Now, I suppose the question is whether the plane is standing in place. After all, the forward momentum isn’t coming from the wheels and friction (like in a car), it’s coming from an engine’s thrust against air. Which means that the plane actually is going to move forward, and the conveyor belt is just going to cause the wheels to spin faster (without actually detracting air flow over the wings).
So, I suppose, yes, the plane will take off.
I started off disagreeing with the post and got to agreeing with it. That should count for something in an interview, right?
on February 11th, 2008 at 1:44 am
Mythbusters did this one. Basically the plane takes off because the propeller pulls it forward which allows for the airflow. The wheels on the plane do not propel it in any way and that is what confuses people (so they say).
I’m sure you could find a youtube video if you wanted to.
on February 15th, 2008 at 7:44 pm
An airplane with mass M sits on a conveyor belt. The airplane’s jet engine is turned OFF. The conveyor belt starts moving backward at a constant velocity V_conveyor. (note that all velocities will be quoted relative to the ground referential)
Which direction does the plane go? Backward, with velocity V_conveyor.
Intuitively it is reasonable to expect that the plane will have to overcome this backward velocity before taking off.
At time T=0, the jet engine is turned on, generating a thrust, F by pressing against (we all agree) the atmosphere. As a result, the plane experiences a forward acceleration A = F/M. Note that the conveyor belt provides no acceleration, just constant velocity. [As an aside, also note that acceleration is independent of any fixed frame of reference].
We are allowed to decompose the velocity of the plane relative to ground (V_total) into the velocity component due to the conveyor belt (V_conveyor) and the velocity resulting from thrust acceleration (V_plane):
V_total = V_plane - V_conveyor
As velocity is the integral of acceleration, at the instant in time T=0 its (forward) velocity component due to the thrust force is still V_plane = 0: the plane is still moving backward relative to earth with velocity V_conveyor - V_plane = V_conveyor.

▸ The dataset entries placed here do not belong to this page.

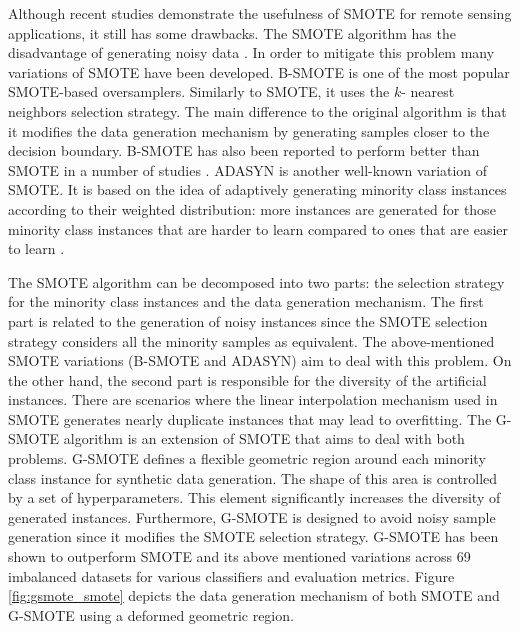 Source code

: \documentclass[remotesensing,article,submit,moreauthors,pdftex]{Definitions/mdpi}
\begin{document}
Although recent studies demonstrate the usefulness of SMOTE for remote sensing
applications, it still has some drawbacks. The SMOTE algorithm has the
disadvantage of generating noisy data \cite{Douzas2017}. In order to mitigate
this problem many variations of SMOTE have been developed. B-SMOTE is one of
the most popular SMOTE-based oversamplers. Similarly to SMOTE, it uses the $k$-
nearest neighbors selection strategy. The main difference to the original
algorithm is that it modifies the data generation mechanism by generating
samples closer to the decision boundary. B-SMOTE has also been reported to
perform better than SMOTE in a number of studies \cite{Nguyen2009,
Ramentol2012}. ADASYN is another well-known variation of SMOTE. It is based on
the idea of adaptively generating minority class instances according to their
weighted distribution: more instances are generated for those minority class
instances that are harder to learn compared to ones that are easier to learn
\cite{HaiboHe2008}.

The SMOTE algorithm can be decomposed into two parts: the selection strategy
for the minority class instances and the data generation mechanism. The first
part is related to the generation of noisy instances since the SMOTE selection
strategy considers all the minority samples as equivalent. The above-mentioned
SMOTE variations (B-SMOTE and ADASYN) aim to deal with this problem. On the
other hand, the second part is responsible for the diversity of the artificial
instances. There are scenarios where the linear interpolation mechanism used in
SMOTE generates nearly duplicate instances that may lead to overfitting. The G-
SMOTE algorithm is an extension of SMOTE that aims to deal with both problems.
G-SMOTE defines a flexible geometric region around each minority class instance
for synthetic data generation. The shape of this area is controlled by a set of
hyperparameters. This element significantly increases the diversity of
generated instances. Furthermore, G-SMOTE is designed to avoid noisy sample
generation since it modifies the SMOTE selection strategy. G-SMOTE has been
shown to outperform SMOTE and its above  mentioned variations across 69
imbalanced datasets for various classifiers and evaluation metrics. Figure
\ref{fig:gsmote_smote} depicts the data generation mechanism of both SMOTE and
G-SMOTE using a deformed geometric region.
\end{document}
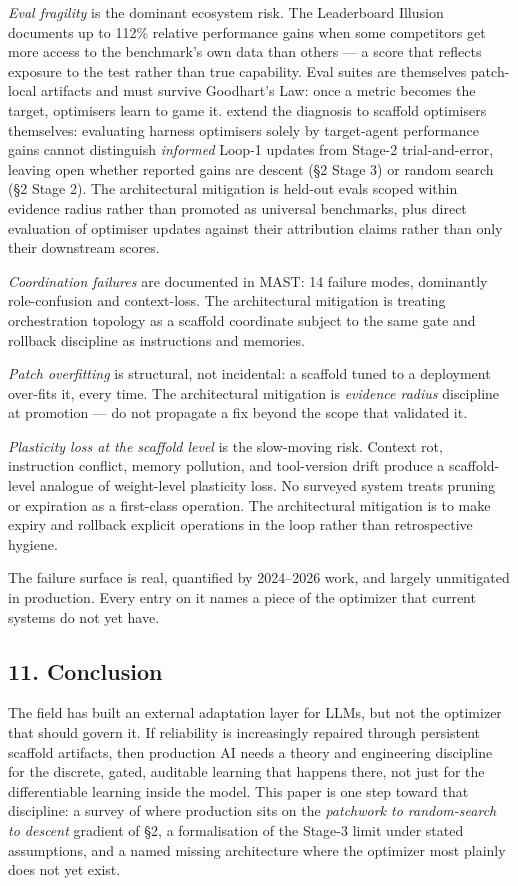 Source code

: \emph{Eval fragility} is the dominant ecosystem risk. The Leaderboard
Illusion documents up to 112\% relative performance gains when some
competitors get more access to the benchmark's own data than others ---
a score that reflects exposure to the test rather than true capability.
Eval suites are themselves patch-local artifacts and must survive
Goodhart's Law: once a metric becomes the target, optimisers learn to
game it. \citet{ong2026harnesseval} extend the diagnosis to scaffold
optimisers themselves: evaluating harness optimisers solely by
target-agent performance gains cannot distinguish \emph{informed} Loop-1
updates from Stage-2 trial-and-error, leaving open whether reported
gains are descent (§2 Stage 3) or random search (§2 Stage 2). The
architectural mitigation is held-out evals scoped within evidence radius
rather than promoted as universal benchmarks, plus direct evaluation of
optimiser updates against their attribution claims rather than only
their downstream scores.

\emph{Coordination failures} are documented in MAST: 14 failure modes,
dominantly role-confusion and context-loss.
The architectural mitigation is treating orchestration topology as a
scaffold coordinate subject to the same gate and rollback discipline as
instructions and memories.

\emph{Patch overfitting} is structural, not incidental: a scaffold tuned
to a deployment over-fits it, every time. The architectural mitigation
is \emph{evidence radius} discipline at promotion --- do not propagate a
fix beyond the scope that validated it.

\emph{Plasticity loss at the scaffold level} is the slow-moving risk.
Context rot, instruction conflict, memory pollution, and tool-version
drift produce a scaffold-level analogue of weight-level plasticity loss.
No surveyed system treats pruning or expiration as a first-class
operation. The architectural mitigation is to make expiry and rollback
explicit operations in the loop rather than retrospective hygiene.

The failure surface is real, quantified by 2024--2026 work, and largely
unmitigated in production. Every entry on it names a piece of the
optimizer that current systems do not yet have.

\subsection{11. Conclusion}\label{conclusion}

The field has built an external adaptation layer for LLMs, but not the
optimizer that should govern it. If reliability is increasingly repaired
through persistent scaffold artifacts, then production AI needs a theory
and engineering discipline for the discrete, gated, auditable learning
that happens there, not just for the differentiable learning inside the
model. This paper is one step toward that discipline: a survey of where
production sits on the \emph{patchwork to random-search to descent}
gradient of §2, a formalisation of the Stage-3 limit under stated
assumptions, and a named missing architecture where the optimizer most
plainly does not yet exist.

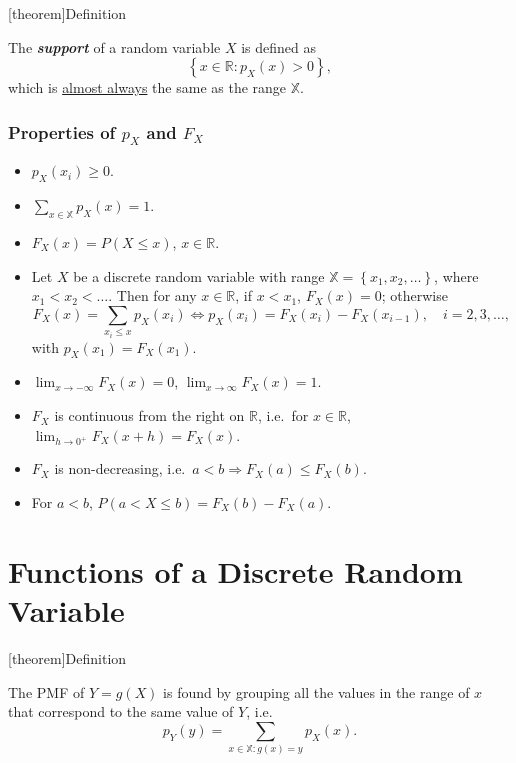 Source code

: \documentclass[12pt]{report}
\theoremstyle{definition}
\begin{document}
[theorem]{Definition}
\begin{support}
    The \textbf{\emph{support}} of a random variable $X$ is defined as
    \[
        \left\{x\in\mathbb{R}: p_X(x)>0\right\},
    \]
    which is \underline{almost always} the same as the range $\mathbb{X}$.
\end{support}

\subsubsection{Properties of $p_X$ and $F_X$}
\begin{itemize}
    \item $p_X(x_i)\ge 0$.
    \item $\sum_{x\in\mathbb{X}} p_X(x)=1$.
    \item $F_X(x)=P(X\le x)$, $x\in\mathbb{R}$.
    \item Let $X$ be a discrete random variable with range
        $\mathbb{X}=\left\{x_1,x_2,\ldots\right\}$, where $x_1<x_2<\ldots$.
        Then for any $x\in\mathbb{R}$, if $x<x_1$, $F_X(x)=0$; otherwise
        \[
            F_X(x)=\sum_{x_i\le x} p_X(x_i) \iff p_X(x_i)=F_X(x_i)-F_X(x_{i-1}),
                \quad i=2,3,\ldots,
        \]
        with $p_X(x_1)=F_X(x_1)$.
    \item $\lim_{x\rightarrow-\infty}F_X(x)=0$,
        $\lim_{x\rightarrow\infty}F_X(x)=1$.
    \item $F_X$ is continuous from the right on $\mathbb{R}$, i.e.\ for
        $x\in\mathbb{R}$, $\lim_{h\rightarrow 0^{+}}F_X(x+h)=F_X(x)$.
    \item $F_X$ is non-decreasing, i.e.\
        $a<b \Longrightarrow F_X(a)\le F_X(b)$.
    \item For $a<b$, $P(a<X\le b)=F_X(b)-F_X(a)$.
\end{itemize} 

\section{Functions of a Discrete Random Variable}

[theorem]{Definition}
\begin{pmf of g(X)}
    The PMF of $Y=g(X)$ is found by grouping all the values in the range of $x$
    that correspond to the same value of $Y$, i.e.\
    \[
        p_{Y}(y)=\sum_{x\in\mathbb{X}:g(x)=y} p_X(x).
    \]
\end{pmf of g(X)}
\end{document}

Time, T, continues to pass. Thrust F guarantees constant acceleration A=F/M, and the equation for the velocity of the plane due to thrust is V_plane=TA.
Thus V_total = TA - V_conveyor. The plane’s ground speed V_total will be zero only when
T_null = V_conveyor/A
Until this time the plane will continue to move backward. As more time passes, the plane’s forward velocity component due to thrust will continue to increase linearly with time, whereas the backward velocity component due to the conveyor belt motion will remain constant, and so the plane will progressively pick up forward velocity (V_total = TA - V_conveyor > 0 ), develop lift and take off.
Thus if the conveyor belt has constant velocity the plane will, of course, teventually take off. If the conveyor belt’s velocity increases linearly with time at a rate A, then the plane will not develop forward velocity and will not take off.
on February 15th, 2008 at 10:26 pm
you go off track at “where does the plane go”–it actually does not move!
on February 17th, 2008 at 6:15 am
The plane does take off. The thing that confuses people, including me at first, is that the movement of the conveyor does not keep the plane stationary, it just spins the wheels twice as fast as normal. Because the wheels are spinning faster the wheel mechanism will generate more friction than normal, but this would not be enough to prevent the plane from taking off.
So basically, the plane needs its normal take off thrust plus some additional thrust to over come wheel mechanism friction in order to take off. If you assume the system is frictionless then only normal thrust is needed.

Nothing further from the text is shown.